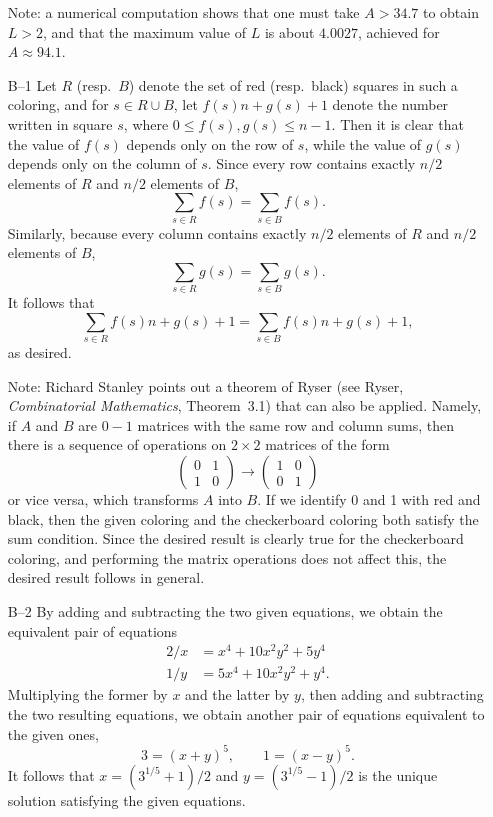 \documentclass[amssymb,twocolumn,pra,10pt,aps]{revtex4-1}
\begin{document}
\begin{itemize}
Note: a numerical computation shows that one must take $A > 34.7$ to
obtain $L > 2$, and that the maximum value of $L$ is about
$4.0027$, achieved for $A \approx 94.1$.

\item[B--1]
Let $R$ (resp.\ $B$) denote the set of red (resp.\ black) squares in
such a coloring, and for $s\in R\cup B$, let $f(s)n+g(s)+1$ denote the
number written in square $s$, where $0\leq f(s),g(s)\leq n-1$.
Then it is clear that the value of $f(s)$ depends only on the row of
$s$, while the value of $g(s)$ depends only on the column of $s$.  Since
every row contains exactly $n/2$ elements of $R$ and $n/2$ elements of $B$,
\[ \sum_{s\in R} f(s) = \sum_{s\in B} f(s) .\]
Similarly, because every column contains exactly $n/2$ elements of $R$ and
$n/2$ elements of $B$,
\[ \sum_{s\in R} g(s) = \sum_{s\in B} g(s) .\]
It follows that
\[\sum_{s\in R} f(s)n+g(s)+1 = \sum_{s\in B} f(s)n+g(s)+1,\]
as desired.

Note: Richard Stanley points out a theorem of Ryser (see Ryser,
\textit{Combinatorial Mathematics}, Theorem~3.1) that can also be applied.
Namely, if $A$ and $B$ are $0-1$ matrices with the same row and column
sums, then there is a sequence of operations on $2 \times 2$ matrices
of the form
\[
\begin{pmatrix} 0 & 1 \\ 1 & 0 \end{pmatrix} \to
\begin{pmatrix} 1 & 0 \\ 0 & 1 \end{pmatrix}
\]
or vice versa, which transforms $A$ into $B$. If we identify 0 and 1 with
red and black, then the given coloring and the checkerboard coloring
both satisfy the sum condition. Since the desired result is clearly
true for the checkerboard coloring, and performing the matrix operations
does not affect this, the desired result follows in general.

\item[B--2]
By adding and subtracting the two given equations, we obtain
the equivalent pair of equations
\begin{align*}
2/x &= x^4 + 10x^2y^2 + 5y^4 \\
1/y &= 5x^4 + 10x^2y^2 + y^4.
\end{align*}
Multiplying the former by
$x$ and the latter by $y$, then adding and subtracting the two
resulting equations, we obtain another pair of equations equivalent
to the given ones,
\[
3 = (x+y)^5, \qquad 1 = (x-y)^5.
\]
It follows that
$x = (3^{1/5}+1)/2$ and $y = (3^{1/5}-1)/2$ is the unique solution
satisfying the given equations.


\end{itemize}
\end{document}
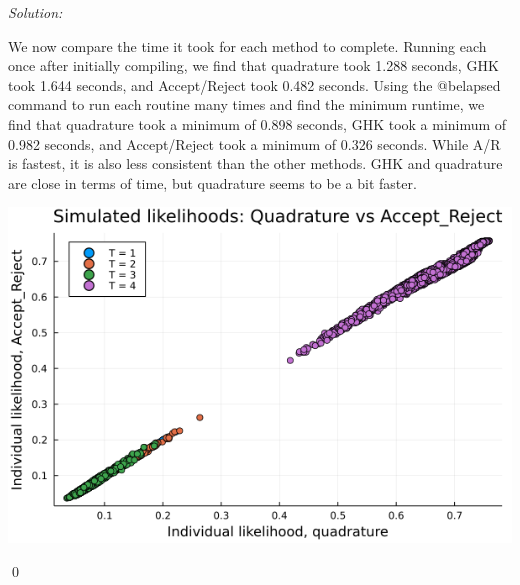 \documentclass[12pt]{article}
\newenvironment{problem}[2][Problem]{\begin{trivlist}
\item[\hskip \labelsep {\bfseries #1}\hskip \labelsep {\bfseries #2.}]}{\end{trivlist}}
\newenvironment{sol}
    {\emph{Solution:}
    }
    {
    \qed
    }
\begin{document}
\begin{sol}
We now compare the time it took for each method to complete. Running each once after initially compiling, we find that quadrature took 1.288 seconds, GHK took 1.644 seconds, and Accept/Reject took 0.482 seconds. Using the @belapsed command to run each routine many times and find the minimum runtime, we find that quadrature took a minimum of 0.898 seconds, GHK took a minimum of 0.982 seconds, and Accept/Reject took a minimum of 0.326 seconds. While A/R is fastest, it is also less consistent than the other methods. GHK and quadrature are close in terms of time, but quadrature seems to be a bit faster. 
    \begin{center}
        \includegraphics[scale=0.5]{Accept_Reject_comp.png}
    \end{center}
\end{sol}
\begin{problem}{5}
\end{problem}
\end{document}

...

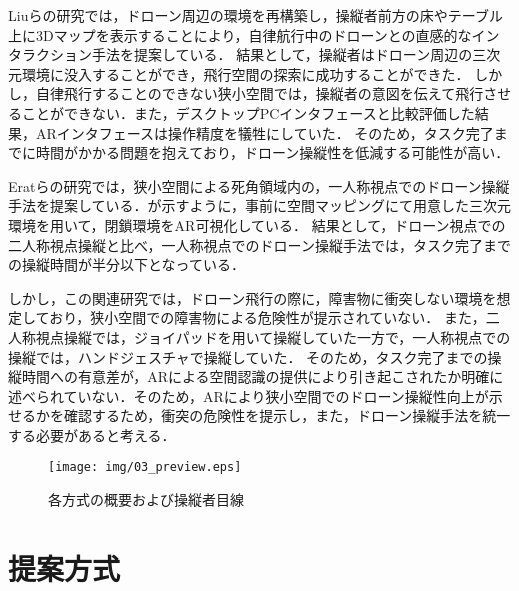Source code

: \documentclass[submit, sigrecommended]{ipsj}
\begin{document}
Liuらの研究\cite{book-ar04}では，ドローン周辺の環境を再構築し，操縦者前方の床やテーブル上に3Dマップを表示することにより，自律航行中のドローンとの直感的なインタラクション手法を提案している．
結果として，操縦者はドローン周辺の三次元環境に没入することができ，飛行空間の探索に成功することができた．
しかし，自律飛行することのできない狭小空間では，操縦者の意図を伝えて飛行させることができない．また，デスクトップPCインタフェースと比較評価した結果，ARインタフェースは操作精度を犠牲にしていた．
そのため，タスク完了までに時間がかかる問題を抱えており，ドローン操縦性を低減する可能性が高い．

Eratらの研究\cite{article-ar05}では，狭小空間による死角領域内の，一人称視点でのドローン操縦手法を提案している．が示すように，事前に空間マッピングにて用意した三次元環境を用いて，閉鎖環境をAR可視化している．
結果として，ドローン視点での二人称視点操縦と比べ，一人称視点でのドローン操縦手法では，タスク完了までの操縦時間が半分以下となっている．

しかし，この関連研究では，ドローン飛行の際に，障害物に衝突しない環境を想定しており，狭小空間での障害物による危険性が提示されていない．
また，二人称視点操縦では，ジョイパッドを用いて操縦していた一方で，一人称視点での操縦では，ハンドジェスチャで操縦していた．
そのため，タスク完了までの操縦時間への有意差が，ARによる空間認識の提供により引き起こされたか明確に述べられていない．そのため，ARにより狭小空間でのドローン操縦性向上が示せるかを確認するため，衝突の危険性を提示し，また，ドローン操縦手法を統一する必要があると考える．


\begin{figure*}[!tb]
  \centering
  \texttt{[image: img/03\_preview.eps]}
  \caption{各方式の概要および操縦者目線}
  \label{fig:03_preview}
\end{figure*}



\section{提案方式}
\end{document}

* * *

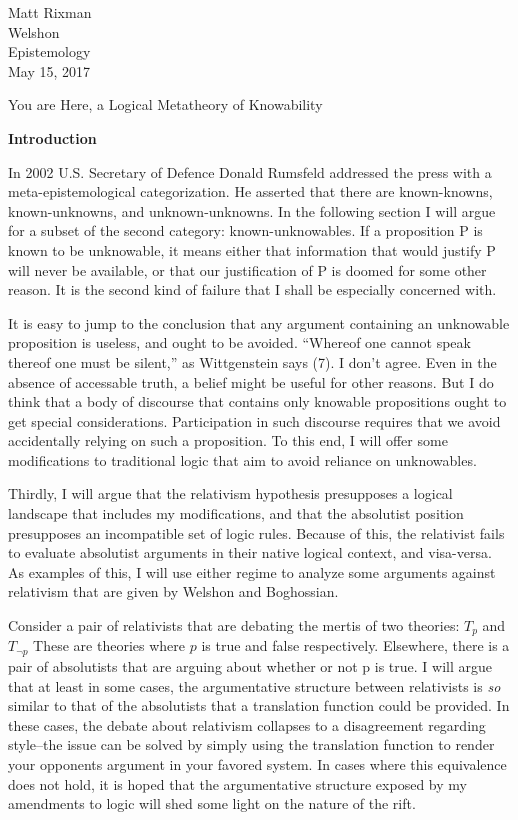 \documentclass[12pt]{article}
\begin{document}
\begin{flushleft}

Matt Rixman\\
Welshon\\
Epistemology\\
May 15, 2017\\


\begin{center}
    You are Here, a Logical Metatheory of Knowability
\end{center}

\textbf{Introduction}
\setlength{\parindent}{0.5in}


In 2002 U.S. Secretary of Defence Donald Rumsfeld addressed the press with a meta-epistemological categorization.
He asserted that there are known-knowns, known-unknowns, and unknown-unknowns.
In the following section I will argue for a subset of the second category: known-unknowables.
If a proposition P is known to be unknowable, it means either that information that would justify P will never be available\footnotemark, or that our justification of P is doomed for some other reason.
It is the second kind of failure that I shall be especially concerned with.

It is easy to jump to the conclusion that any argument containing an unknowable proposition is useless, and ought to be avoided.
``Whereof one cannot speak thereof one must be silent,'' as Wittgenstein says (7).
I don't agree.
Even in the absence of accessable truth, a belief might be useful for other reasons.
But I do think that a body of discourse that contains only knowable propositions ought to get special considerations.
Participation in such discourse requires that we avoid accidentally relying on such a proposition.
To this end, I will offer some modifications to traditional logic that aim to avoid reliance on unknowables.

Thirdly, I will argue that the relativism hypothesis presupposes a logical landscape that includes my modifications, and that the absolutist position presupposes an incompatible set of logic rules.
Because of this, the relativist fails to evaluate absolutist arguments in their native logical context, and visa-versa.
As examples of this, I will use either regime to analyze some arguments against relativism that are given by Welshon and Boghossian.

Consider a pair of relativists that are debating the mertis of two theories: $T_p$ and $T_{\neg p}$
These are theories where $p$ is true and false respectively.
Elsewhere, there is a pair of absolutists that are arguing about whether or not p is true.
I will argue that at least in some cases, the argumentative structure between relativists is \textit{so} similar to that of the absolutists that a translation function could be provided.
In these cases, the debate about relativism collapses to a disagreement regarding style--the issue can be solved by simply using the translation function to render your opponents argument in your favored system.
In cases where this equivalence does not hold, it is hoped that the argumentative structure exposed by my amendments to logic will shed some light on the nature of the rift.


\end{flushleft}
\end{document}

→ REQUIREMENT:
In the listing above, how many of the lines contain the string "structure"? Respond with the number alone.

→ YOUR RESPONSE:
2